Directions for this task:
Your answer should consist of the line holding "resolución de conflictos." and all lines after it to the end of the material, copied exactly.

Given records:
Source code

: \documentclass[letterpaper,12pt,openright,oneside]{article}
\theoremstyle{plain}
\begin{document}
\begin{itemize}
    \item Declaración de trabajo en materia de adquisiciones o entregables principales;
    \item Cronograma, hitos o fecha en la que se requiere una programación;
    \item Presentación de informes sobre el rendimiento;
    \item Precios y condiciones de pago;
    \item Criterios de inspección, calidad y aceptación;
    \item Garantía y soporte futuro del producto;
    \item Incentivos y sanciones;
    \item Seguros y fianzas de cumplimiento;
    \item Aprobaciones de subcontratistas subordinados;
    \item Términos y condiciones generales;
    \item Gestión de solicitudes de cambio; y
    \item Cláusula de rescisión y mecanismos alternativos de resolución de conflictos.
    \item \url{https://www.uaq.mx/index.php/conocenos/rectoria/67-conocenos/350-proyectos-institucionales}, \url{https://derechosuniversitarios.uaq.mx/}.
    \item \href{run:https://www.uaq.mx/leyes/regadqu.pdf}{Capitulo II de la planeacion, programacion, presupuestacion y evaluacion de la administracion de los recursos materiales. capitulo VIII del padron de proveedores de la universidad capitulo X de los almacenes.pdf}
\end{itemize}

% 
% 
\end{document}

Solution:
    \item Cláusula de rescisión y mecanismos alternativos de resolución de conflictos.
    \item \url{https://www.uaq.mx/index.php/conocenos/rectoria/67-conocenos/350-proyectos-institucionales}, \url{https://derechosuniversitarios.uaq.mx/}.
    \item \href{run:https://www.uaq.mx/leyes/regadqu.pdf}{Capitulo II de la planeacion, programacion, presupuestacion y evaluacion de la administracion de los recursos materiales. capitulo VIII del padron de proveedores de la universidad capitulo X de los almacenes.pdf}
\end{itemize}

% 
% 
\end{document}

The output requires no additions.